So, Burk, whose son, Ben, played quarterback for Caulcrick in 2015 when the latter was the head coach at Southwestern Central School, sought to uncover the Chautauqua Sports Hall of Fame inductee’s memories of Africa, about his experiences as an elite athlete and about his family.

“Books about athletes have always been spectacularly popular,” Burk wrote on his Kickstarter campaign website. “The best ones use the life of the athlete as a device to explain more, to show more, to describe a world a reader can’t have seen, and won’t experience except through the eyes of a persona they can remember, embrace and understand.

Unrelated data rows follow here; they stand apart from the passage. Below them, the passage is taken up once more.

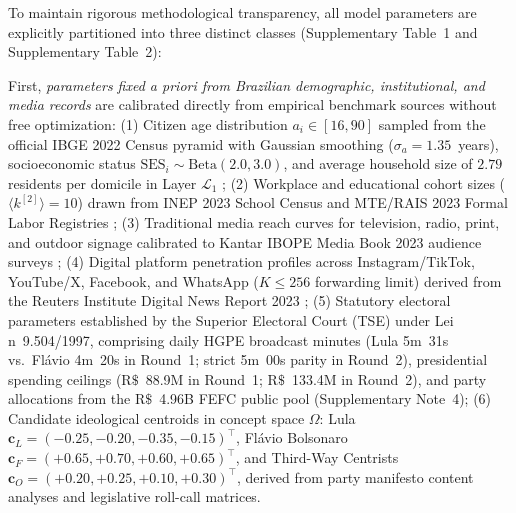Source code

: \documentclass[11pt,a4paper]{article}
\begin{document}
To maintain rigorous methodological transparency, all model parameters are explicitly partitioned into three distinct classes (Supplementary Table~1 and Supplementary Table~2):

First, \emph{parameters fixed a priori from Brazilian demographic, institutional, and media records} are calibrated directly from empirical benchmark sources without free optimization:
(1) Citizen age distribution $a_i \in [16, 90]$ sampled from the official IBGE 2022 Census pyramid with Gaussian smoothing ($\sigma_a = 1.35$~years), socioeconomic status $\mathrm{SES}_i \sim \mathrm{Beta}(2.0, 3.0)$, and average household size of $2.79$ residents per domicile in Layer $\mathcal{L}_1$ \citep{ibge2022censo};
(2) Workplace and educational cohort sizes ($\langle k^{[2]} \rangle = 10$) drawn from INEP 2023 School Census and MTE/RAIS 2023 Formal Labor Registries \citep{inep2023censo, mte2023rais};
(3) Traditional media reach curves for television, radio, print, and outdoor signage calibrated to Kantar IBOPE Media Book 2023 audience surveys \citep{kantar2023inside};
(4) Digital platform penetration profiles across Instagram/TikTok, YouTube/X, Facebook, and WhatsApp ($K \le 256$ forwarding limit) derived from the Reuters Institute Digital News Report 2023 \citep{reuters2023digital};
(5) Statutory electoral parameters established by the Superior Electoral Court (TSE) under Lei n\textordmasculine~9.504/1997, comprising daily HGPE broadcast minutes (Lula 5m~31s vs.\ Fl\'avio 4m~20s in Round~1; strict 5m~00s parity in Round~2), presidential spending ceilings ($\mathrm{R}\$$~88.9M in Round~1; $\mathrm{R}\$$~133.4M in Round~2), and party allocations from the $\mathrm{R}\$$~4.96B FEFC public pool (Supplementary Note~4);
(6) Candidate ideological centroids in concept space $\Omega$: Lula $\mathbf{c}_L = (-0.25, -0.20, -0.35, -0.15)^{\top}$, Fl\'avio Bolsonaro $\mathbf{c}_F = (+0.65, +0.70, +0.60, +0.65)^{\top}$, and Third-Way Centrists $\mathbf{c}_O = (+0.20, +0.25, +0.10, +0.30)^{\top}$, derived from party manifesto content analyses and legislative roll-call matrices.
\end{document}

“Jehuu’s story hits a niche of a very successful college football player and lesser-level professional athlete with a remarkable past, upbringing and history. The backstory is the story, and it’s a doozy.”

Here are a few small snippets from Burk’s manuscript, as told to him by Caulcrick:

My dad was Kru.

He survived the first wave of Liberian genocide, one of the regular cleansings that sparked so many of the civil wars in my home country. His association with the wrong people made his life in Liberia impossible. He fled, and we erased him from our lives, burned his pictures, threw his effects into the ocean. When you’re ambitious in Liberia’s military you better also have all the guns. My dad didn’t.

My mum is Bassa. Soon after my father left she moved to the United States, looking for a better life for me and my sister. This was just before war broke out in my neighborhood. Her timing was a blessing for her; she might not have survived the war.

I didn’t see her for almost three years.

When I was nine, on the refugee road, my Grandpa was shot in the leg, a sniper bullet meant for the back of my head. Gramma pulled the bullet out, tended the wound.

When I was twenty-six I played one down in the National Football League for the Buffalo Bills. I grabbed a football from a professional quarterback, plunged forward for one yard, a lifetime of running coalesced into that moment.

In between a lot happened.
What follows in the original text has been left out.